Problem details →
Beginning with the line that holds "### Performance tuning for groupBy v2" and ending with the last line of the entries, please output each line exactly, apart from any pictures.

Exercise material →
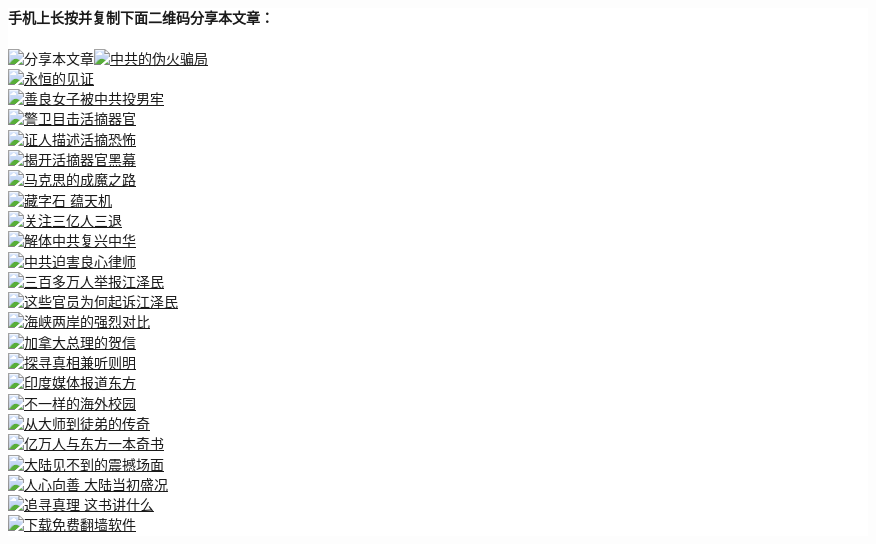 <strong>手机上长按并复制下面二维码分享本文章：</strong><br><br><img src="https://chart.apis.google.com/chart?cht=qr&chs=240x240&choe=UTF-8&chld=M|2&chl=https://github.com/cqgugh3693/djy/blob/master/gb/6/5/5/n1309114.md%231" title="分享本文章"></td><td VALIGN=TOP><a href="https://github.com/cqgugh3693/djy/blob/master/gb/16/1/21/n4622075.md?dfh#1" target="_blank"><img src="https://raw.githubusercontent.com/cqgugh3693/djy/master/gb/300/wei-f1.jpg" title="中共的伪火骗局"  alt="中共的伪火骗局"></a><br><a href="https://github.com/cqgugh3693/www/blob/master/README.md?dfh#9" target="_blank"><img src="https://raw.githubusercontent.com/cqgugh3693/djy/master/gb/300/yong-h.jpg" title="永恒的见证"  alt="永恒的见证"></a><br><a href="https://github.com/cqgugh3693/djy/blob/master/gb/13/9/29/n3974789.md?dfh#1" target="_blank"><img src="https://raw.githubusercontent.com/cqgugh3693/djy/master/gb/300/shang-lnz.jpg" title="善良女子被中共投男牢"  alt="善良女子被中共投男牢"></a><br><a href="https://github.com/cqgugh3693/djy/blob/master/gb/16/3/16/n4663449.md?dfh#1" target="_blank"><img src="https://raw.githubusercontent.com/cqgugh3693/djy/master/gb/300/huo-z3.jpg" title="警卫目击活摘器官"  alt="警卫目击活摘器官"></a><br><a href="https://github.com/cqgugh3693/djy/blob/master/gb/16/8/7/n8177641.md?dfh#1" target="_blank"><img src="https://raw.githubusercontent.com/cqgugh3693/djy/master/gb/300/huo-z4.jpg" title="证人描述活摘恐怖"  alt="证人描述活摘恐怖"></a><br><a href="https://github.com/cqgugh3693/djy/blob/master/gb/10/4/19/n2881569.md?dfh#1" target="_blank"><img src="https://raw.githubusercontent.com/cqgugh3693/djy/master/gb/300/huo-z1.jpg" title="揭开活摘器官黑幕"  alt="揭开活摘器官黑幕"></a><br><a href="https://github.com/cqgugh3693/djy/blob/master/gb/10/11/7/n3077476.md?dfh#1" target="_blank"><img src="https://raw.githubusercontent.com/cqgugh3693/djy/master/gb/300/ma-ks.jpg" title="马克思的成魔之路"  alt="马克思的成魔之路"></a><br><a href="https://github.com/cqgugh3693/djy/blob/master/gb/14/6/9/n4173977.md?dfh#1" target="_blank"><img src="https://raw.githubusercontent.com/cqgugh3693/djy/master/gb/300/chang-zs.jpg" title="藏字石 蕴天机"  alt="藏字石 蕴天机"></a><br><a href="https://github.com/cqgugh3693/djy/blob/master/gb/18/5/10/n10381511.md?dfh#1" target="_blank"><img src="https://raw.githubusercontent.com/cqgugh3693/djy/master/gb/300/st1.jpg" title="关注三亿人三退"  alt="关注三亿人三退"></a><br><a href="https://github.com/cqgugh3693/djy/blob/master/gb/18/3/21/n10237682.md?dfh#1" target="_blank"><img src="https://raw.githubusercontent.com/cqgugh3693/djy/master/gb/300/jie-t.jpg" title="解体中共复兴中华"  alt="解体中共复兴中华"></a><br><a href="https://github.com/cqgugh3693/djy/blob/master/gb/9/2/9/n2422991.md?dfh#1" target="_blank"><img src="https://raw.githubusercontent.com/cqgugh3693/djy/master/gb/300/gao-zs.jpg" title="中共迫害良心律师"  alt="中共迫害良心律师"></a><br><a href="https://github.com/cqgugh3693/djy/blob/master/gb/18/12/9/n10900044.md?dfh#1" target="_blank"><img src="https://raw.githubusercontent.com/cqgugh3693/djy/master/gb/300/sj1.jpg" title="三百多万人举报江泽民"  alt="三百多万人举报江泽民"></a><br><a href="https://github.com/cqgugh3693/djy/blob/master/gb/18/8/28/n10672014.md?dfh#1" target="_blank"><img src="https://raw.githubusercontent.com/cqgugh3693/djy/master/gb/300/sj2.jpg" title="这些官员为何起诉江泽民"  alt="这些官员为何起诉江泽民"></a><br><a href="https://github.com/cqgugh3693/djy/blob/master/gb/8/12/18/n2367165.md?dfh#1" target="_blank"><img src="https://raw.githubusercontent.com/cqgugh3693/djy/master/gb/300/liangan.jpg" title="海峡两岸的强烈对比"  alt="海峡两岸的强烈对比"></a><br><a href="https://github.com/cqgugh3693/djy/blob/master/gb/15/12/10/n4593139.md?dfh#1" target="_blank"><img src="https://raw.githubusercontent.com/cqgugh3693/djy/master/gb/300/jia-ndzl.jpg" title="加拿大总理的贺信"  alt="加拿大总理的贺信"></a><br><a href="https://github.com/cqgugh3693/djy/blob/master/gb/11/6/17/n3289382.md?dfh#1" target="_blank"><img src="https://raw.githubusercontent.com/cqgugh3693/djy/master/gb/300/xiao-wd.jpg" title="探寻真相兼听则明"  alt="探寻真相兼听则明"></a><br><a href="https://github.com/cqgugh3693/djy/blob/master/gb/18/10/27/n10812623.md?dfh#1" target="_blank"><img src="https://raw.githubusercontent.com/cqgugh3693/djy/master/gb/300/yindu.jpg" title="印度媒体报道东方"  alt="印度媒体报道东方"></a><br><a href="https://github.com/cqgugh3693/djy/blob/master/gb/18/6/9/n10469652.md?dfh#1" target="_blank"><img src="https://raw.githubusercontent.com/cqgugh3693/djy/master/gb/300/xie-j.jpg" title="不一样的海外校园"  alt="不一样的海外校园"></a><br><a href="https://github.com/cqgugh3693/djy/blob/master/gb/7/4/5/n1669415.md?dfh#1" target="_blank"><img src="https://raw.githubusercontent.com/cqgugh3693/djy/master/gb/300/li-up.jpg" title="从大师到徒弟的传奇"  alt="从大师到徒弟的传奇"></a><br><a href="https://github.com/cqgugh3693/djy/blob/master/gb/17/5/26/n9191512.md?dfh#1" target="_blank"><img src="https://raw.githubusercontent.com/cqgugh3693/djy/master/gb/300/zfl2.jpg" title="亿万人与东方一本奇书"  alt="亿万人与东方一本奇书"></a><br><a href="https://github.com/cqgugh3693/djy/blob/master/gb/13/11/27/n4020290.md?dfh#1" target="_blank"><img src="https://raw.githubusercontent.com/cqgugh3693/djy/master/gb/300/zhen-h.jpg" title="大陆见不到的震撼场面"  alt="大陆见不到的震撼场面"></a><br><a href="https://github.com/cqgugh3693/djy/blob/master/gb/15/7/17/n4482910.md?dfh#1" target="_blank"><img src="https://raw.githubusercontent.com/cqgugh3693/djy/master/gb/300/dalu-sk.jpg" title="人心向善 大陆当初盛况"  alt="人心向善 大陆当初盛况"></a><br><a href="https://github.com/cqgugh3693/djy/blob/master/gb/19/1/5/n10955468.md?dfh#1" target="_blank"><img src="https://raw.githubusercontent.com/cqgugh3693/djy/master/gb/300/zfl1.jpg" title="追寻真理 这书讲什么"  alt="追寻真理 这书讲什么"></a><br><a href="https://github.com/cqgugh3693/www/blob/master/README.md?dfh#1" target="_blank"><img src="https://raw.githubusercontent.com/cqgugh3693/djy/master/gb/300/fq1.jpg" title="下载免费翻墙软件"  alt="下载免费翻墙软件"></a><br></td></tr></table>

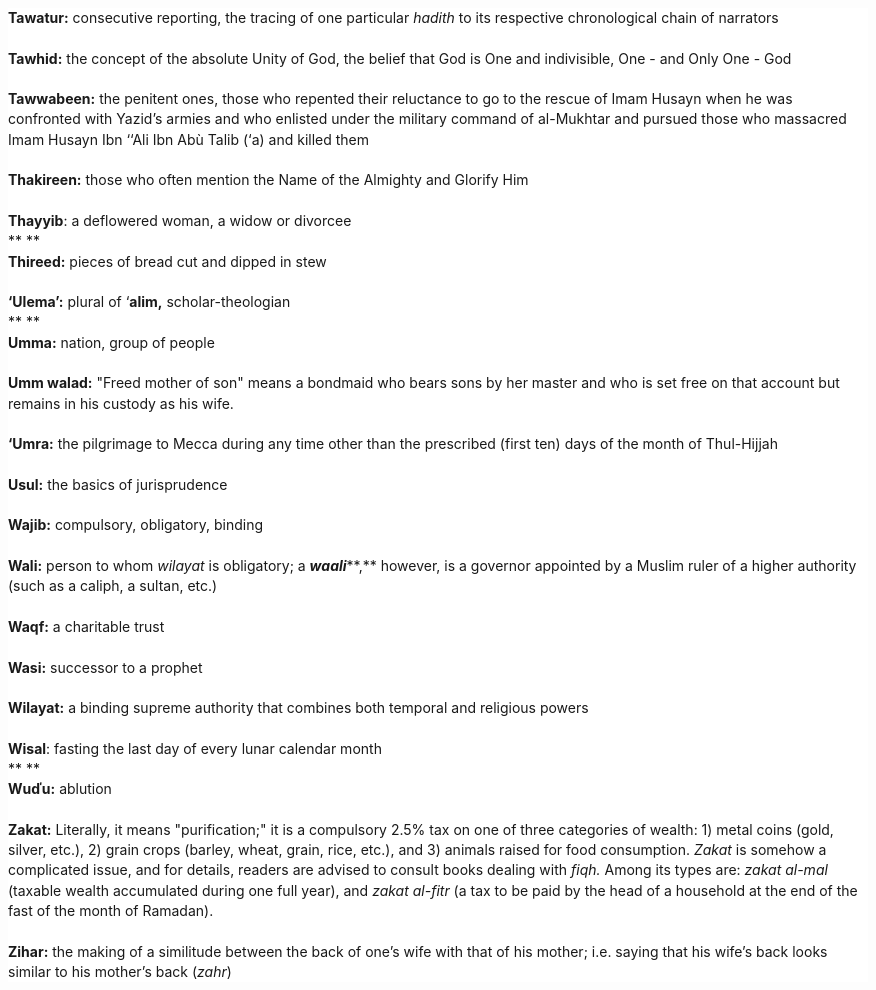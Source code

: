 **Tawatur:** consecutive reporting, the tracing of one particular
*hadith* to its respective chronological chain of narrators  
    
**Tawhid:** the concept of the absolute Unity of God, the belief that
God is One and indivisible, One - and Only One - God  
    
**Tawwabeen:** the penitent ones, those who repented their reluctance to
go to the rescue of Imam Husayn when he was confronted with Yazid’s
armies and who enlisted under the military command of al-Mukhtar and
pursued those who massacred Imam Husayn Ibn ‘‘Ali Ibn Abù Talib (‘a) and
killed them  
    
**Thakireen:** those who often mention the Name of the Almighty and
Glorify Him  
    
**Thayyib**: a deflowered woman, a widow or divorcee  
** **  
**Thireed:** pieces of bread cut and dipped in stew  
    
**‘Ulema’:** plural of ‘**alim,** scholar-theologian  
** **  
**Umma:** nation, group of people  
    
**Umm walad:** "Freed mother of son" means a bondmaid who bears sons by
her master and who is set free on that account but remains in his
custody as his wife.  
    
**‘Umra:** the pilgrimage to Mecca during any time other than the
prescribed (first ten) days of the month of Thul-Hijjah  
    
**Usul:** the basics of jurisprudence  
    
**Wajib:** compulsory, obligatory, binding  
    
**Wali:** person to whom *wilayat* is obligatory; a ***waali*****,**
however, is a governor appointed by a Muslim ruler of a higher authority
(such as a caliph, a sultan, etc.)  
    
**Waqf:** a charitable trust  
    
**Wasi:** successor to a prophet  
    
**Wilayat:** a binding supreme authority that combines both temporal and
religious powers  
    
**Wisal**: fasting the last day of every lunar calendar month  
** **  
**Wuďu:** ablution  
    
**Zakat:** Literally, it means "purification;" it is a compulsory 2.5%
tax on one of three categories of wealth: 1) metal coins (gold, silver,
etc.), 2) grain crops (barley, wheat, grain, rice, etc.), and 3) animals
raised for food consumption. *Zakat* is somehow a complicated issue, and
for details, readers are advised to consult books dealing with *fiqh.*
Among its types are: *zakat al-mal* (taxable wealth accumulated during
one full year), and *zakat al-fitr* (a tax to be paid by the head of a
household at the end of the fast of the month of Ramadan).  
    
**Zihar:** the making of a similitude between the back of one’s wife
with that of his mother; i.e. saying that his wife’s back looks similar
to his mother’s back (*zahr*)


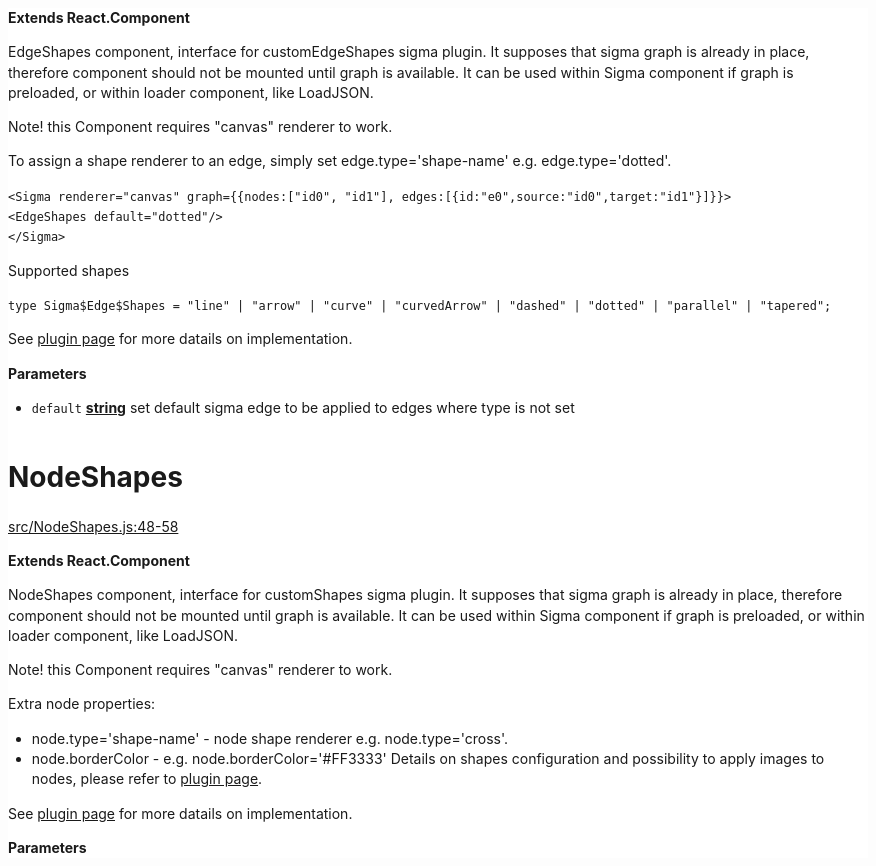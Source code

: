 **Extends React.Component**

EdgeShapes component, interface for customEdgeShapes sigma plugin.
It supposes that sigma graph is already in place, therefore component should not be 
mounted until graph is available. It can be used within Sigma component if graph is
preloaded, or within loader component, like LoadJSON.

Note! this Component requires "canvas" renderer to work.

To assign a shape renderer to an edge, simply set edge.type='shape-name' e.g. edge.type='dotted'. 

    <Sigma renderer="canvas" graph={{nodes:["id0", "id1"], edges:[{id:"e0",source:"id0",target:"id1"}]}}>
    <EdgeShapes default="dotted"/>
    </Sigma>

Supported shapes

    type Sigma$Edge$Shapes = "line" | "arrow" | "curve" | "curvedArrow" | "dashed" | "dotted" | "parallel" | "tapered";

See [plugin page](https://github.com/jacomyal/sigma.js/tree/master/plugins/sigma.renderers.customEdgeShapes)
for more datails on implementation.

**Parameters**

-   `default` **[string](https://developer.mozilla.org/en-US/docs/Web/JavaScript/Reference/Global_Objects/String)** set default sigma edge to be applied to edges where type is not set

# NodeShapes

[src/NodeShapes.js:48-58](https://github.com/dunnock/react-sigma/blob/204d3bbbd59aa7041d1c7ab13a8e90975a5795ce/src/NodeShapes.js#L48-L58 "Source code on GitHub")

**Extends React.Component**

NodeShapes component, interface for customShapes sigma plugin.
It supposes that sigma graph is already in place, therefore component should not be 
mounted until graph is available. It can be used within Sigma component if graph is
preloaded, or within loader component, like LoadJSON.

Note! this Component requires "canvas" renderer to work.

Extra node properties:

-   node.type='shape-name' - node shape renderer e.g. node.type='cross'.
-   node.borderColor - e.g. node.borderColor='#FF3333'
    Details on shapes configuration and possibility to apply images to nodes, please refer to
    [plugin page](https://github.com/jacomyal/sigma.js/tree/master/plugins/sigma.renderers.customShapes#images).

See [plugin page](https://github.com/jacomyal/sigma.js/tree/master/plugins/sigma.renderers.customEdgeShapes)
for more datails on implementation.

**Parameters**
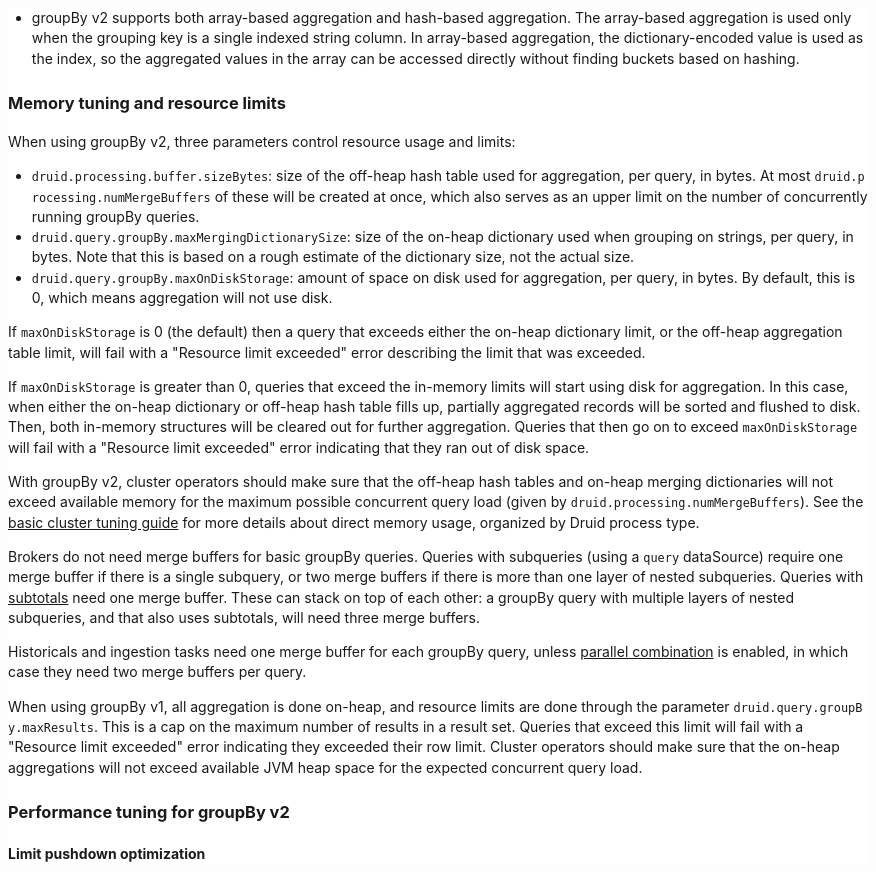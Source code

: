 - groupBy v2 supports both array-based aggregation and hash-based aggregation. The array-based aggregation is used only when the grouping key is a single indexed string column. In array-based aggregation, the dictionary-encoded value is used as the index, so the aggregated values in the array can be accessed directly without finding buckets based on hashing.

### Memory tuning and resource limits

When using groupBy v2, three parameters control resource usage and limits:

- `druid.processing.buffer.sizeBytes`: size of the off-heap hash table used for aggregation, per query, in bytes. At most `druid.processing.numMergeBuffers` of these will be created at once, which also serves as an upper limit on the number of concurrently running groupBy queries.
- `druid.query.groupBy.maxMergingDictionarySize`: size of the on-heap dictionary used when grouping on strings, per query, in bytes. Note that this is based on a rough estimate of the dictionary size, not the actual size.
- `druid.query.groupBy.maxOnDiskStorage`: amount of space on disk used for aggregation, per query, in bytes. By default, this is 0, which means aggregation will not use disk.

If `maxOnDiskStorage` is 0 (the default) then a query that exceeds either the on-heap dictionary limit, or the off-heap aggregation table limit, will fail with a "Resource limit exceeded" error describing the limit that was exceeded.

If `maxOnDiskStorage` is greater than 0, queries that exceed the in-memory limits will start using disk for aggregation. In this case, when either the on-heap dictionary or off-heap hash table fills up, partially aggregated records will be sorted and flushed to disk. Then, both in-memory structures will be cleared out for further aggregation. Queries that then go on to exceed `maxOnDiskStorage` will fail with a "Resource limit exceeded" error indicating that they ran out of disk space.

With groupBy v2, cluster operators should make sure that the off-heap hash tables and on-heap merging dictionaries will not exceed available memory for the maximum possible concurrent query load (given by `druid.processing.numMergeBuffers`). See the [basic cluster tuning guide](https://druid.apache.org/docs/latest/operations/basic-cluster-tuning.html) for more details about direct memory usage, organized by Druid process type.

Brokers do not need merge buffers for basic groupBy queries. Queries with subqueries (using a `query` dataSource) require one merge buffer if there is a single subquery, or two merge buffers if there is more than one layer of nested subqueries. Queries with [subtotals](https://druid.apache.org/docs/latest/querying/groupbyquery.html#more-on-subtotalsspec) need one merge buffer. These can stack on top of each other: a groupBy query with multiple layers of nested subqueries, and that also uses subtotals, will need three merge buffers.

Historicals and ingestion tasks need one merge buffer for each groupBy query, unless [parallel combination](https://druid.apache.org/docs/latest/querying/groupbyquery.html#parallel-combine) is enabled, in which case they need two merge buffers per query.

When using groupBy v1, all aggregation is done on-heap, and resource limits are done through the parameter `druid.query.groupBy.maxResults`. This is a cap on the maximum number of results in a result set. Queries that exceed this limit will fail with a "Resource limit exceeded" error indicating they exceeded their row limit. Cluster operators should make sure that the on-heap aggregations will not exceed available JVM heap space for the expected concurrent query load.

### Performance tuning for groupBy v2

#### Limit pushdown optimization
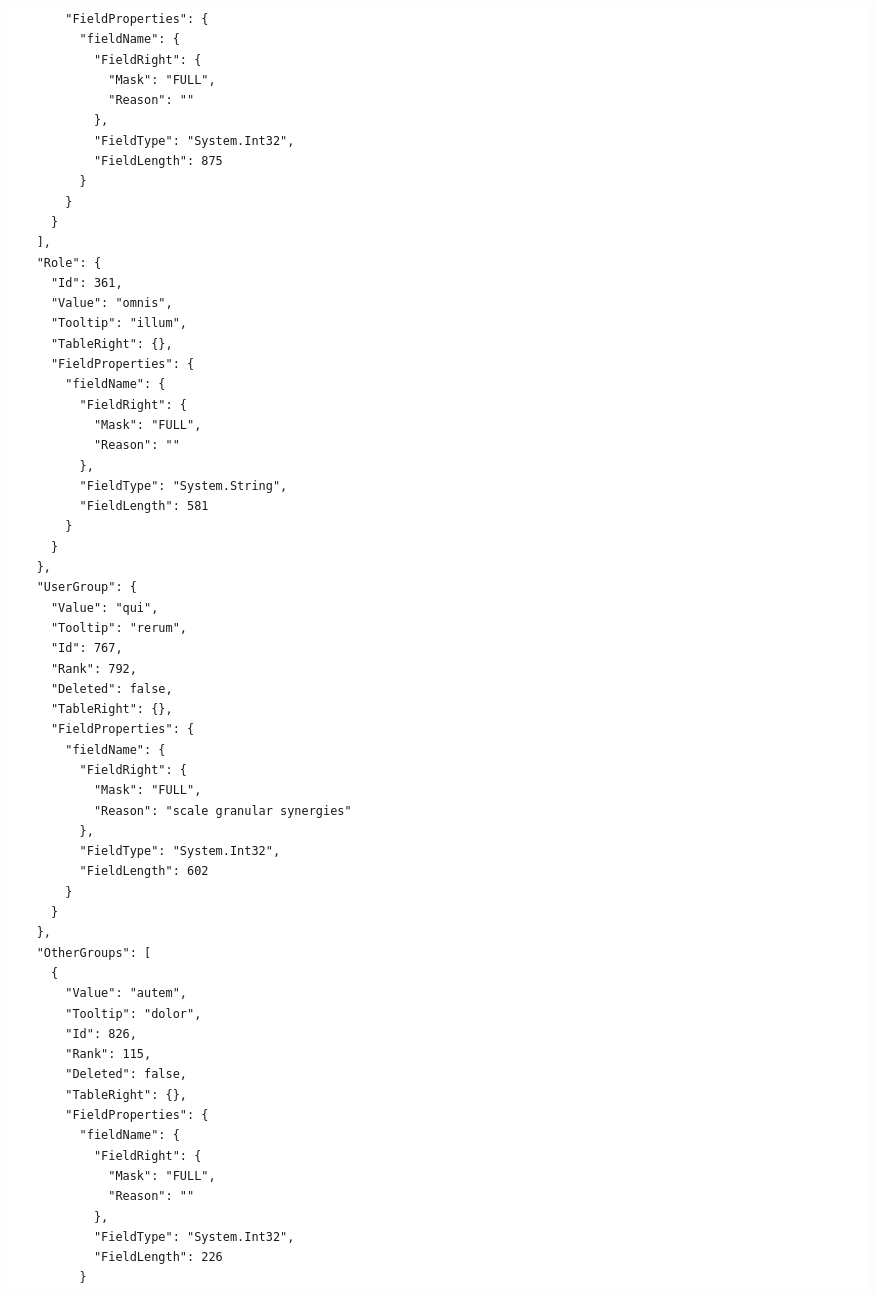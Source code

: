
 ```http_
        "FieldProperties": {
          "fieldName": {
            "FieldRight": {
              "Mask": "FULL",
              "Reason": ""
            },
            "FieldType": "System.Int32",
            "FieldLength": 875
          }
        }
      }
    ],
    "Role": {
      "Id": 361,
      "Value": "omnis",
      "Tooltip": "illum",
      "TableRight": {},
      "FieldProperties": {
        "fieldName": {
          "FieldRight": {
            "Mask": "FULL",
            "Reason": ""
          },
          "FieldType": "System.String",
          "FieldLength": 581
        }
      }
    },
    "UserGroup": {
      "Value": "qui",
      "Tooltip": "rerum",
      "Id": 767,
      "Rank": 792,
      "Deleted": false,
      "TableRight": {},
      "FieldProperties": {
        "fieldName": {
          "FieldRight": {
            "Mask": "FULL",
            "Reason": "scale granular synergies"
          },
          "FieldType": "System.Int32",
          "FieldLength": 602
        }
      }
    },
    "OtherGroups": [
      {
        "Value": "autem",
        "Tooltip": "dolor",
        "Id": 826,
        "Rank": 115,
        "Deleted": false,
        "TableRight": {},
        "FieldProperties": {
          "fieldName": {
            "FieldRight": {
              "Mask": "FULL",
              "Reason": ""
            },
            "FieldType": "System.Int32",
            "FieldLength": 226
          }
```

Response to this exercise →
### Performance tuning for groupBy v2

#### Limit pushdown optimization
Source code

:
 ```http_
        "FieldProperties": {
          "fieldName": {
            "FieldRight": {
              "Mask": "FULL",
              "Reason": ""
            },
            "FieldType": "System.Int32",
            "FieldLength": 875
          }
        }
      }
    ],
    "Role": {
      "Id": 361,
      "Value": "omnis",
      "Tooltip": "illum",
      "TableRight": {},
      "FieldProperties": {
        "fieldName": {
          "FieldRight": {
            "Mask": "FULL",
            "Reason": ""
          },
          "FieldType": "System.String",
          "FieldLength": 581
        }
      }
    },
    "UserGroup": {
      "Value": "qui",
      "Tooltip": "rerum",
      "Id": 767,
      "Rank": 792,
      "Deleted": false,
      "TableRight": {},
      "FieldProperties": {
        "fieldName": {
          "FieldRight": {
            "Mask": "FULL",
            "Reason": "scale granular synergies"
          },
          "FieldType": "System.Int32",
          "FieldLength": 602
        }
      }
    },
    "OtherGroups": [
      {
        "Value": "autem",
        "Tooltip": "dolor",
        "Id": 826,
        "Rank": 115,
        "Deleted": false,
        "TableRight": {},
        "FieldProperties": {
          "fieldName": {
            "FieldRight": {
              "Mask": "FULL",
              "Reason": ""
            },
            "FieldType": "System.Int32",
            "FieldLength": 226
          }
```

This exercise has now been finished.